◆ What the task asks ◆
Each line of the listing must be transcribed exactly, except for the images, which should be excluded.
*** Block opens ***
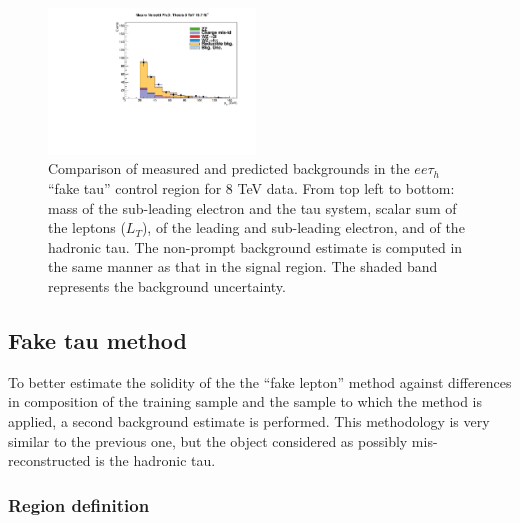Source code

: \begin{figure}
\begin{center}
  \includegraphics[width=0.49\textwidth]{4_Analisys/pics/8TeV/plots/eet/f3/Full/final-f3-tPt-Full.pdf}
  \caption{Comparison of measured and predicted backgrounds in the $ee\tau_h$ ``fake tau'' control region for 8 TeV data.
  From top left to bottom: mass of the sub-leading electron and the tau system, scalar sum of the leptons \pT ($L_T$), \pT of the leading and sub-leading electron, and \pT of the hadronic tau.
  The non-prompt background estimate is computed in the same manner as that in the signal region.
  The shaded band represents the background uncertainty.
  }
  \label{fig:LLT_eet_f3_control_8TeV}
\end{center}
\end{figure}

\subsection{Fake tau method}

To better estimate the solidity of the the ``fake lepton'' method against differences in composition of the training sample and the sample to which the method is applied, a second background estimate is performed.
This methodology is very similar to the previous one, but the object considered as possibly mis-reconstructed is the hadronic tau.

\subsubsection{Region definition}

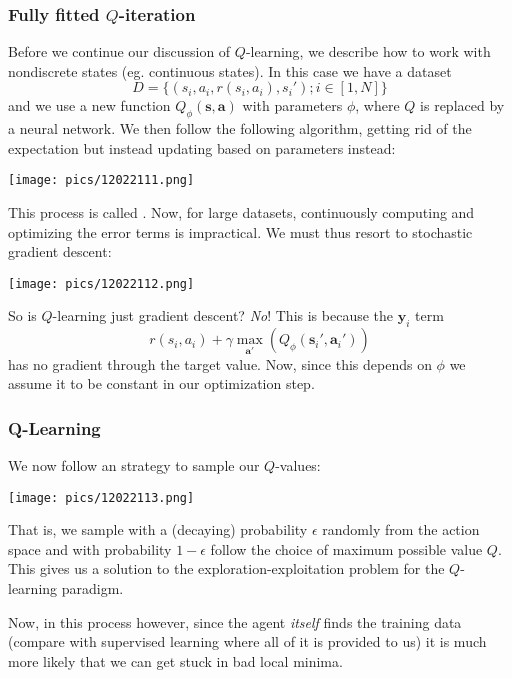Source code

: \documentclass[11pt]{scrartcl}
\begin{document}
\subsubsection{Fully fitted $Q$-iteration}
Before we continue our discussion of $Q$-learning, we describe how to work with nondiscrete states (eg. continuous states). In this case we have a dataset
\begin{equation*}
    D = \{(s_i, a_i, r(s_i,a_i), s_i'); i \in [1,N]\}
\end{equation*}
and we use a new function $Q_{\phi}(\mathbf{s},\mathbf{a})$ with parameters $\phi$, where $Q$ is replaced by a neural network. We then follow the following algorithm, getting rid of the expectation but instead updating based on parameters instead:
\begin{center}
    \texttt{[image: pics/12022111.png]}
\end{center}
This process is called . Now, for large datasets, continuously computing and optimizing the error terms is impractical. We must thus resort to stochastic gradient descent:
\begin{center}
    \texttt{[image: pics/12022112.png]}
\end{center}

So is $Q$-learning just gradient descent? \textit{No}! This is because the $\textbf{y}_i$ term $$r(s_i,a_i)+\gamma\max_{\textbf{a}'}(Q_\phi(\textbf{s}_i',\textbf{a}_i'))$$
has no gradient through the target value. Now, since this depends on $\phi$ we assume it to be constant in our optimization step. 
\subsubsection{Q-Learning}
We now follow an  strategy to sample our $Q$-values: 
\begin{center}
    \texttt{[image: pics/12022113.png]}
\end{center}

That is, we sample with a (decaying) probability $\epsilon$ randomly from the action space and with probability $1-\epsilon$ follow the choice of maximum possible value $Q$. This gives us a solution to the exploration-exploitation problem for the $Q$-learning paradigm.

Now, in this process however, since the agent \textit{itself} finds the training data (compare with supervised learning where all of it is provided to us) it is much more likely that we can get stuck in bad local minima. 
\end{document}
*** Block closes ***
◆ Reply to the task ◆
Source code

: \begin{figure}
\begin{center}
  \includegraphics[width=0.49\textwidth]{4_Analisys/pics/8TeV/plots/eet/f3/Full/final-f3-tPt-Full.pdf}
  \caption{Comparison of measured and predicted backgrounds in the $ee\tau_h$ ``fake tau'' control region for 8 TeV data.
  From top left to bottom: mass of the sub-leading electron and the tau system, scalar sum of the leptons \pT ($L_T$), \pT of the leading and sub-leading electron, and \pT of the hadronic tau.
  The non-prompt background estimate is computed in the same manner as that in the signal region.
  The shaded band represents the background uncertainty.
  }
  \label{fig:LLT_eet_f3_control_8TeV}
\end{center}
\end{figure}

\subsection{Fake tau method}

To better estimate the solidity of the the ``fake lepton'' method against differences in composition of the training sample and the sample to which the method is applied, a second background estimate is performed.
This methodology is very similar to the previous one, but the object considered as possibly mis-reconstructed is the hadronic tau.

\subsubsection{Region definition}

Source code

: \documentclass[11pt]{scrartcl}
\begin{document}
\subsubsection{Fully fitted $Q$-iteration}
Before we continue our discussion of $Q$-learning, we describe how to work with nondiscrete states (eg. continuous states). In this case we have a dataset
\begin{equation*}
    D = \{(s_i, a_i, r(s_i,a_i), s_i'); i \in [1,N]\}
\end{equation*}
and we use a new function $Q_{\phi}(\mathbf{s},\mathbf{a})$ with parameters $\phi$, where $Q$ is replaced by a neural network. We then follow the following algorithm, getting rid of the expectation but instead updating based on parameters instead:
\begin{center}
    \texttt{[image: pics/12022111.png]}
\end{center}
This process is called . Now, for large datasets, continuously computing and optimizing the error terms is impractical. We must thus resort to stochastic gradient descent:
\begin{center}
    \texttt{[image: pics/12022112.png]}
\end{center}

So is $Q$-learning just gradient descent? \textit{No}! This is because the $\textbf{y}_i$ term $$r(s_i,a_i)+\gamma\max_{\textbf{a}'}(Q_\phi(\textbf{s}_i',\textbf{a}_i'))$$
has no gradient through the target value. Now, since this depends on $\phi$ we assume it to be constant in our optimization step. 
\subsubsection{Q-Learning}
We now follow an  strategy to sample our $Q$-values: 
\begin{center}
    \texttt{[image: pics/12022113.png]}
\end{center}

That is, we sample with a (decaying) probability $\epsilon$ randomly from the action space and with probability $1-\epsilon$ follow the choice of maximum possible value $Q$. This gives us a solution to the exploration-exploitation problem for the $Q$-learning paradigm.

Now, in this process however, since the agent \textit{itself} finds the training data (compare with supervised learning where all of it is provided to us) it is much more likely that we can get stuck in bad local minima. 
\end{document}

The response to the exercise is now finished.